In that sense, I suppose there’s something to be said for Godzilla x Kong. It’s a children’s video game brought to life, a cinematic amusement park for kids who still sleep tucked in X-Men bed sheets. I can’t begrudge them. The problem arises when you glance around and see grown men—overweight, middle-aged, clapping and cheering with the same enthusiasm as the 12-year-olds beside them. That’s when the existential dread creeps in, the sense that something has gone terribly wrong in the world. And that’s when the death of civilization, as melodramatic as it sounds, feels all too real.

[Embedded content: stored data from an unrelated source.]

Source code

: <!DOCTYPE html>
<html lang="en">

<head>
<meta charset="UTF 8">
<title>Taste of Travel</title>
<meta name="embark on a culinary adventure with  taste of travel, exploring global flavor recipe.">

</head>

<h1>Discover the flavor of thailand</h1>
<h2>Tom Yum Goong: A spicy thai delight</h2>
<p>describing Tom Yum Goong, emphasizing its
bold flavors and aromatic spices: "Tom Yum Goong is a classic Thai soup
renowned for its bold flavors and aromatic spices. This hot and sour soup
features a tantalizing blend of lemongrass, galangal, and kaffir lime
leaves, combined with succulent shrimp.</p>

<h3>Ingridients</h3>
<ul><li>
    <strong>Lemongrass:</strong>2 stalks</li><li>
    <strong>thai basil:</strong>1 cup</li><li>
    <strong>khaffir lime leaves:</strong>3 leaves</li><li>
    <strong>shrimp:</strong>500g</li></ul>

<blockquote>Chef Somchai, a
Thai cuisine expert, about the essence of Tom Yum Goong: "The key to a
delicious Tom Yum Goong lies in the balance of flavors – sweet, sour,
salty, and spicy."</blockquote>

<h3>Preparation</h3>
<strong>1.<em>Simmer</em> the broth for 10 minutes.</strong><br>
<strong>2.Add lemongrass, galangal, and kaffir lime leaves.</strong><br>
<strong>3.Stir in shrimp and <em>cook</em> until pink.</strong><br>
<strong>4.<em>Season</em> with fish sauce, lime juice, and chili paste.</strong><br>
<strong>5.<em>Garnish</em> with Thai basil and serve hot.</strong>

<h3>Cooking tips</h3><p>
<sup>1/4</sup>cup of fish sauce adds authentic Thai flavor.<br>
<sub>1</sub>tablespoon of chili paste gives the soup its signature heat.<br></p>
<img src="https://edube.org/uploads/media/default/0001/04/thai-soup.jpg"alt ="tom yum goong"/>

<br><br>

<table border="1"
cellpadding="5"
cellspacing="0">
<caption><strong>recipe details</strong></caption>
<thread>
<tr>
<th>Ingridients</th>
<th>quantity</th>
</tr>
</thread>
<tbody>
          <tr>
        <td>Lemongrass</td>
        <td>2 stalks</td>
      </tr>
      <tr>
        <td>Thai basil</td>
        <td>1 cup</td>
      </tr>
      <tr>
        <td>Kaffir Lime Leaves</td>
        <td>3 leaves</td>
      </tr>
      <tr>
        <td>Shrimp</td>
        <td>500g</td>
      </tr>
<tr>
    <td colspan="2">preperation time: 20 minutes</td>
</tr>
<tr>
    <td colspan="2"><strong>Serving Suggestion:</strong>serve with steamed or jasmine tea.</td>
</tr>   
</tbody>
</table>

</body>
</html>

I’m not here to blow a gasket. At a certain age, you realize it’s time to put away childish things and seek out more meaningful forms of entertainment. Because, for all the fluorescent lights, the frenzied editing (wobbly cam!!), the various “worlds within worlds” the film tries to dazzle you with, the film is spectacularly boring. Rebecca Hall delivers exposition every 12 or so minutes, explaining what you just saw on screen, and all I could think of was how bad it was.

That doesn’t make me a snob, does it? It’s just the reality of what films like this have become. Pokémon Stadium: Hollow Version is a complete waste of time for anyone over the age of 12, unless you’re there with your kids. And judging by its box office success, a monster-sized hit, I can only say: God help us.

One star—for little Larry and his mommy.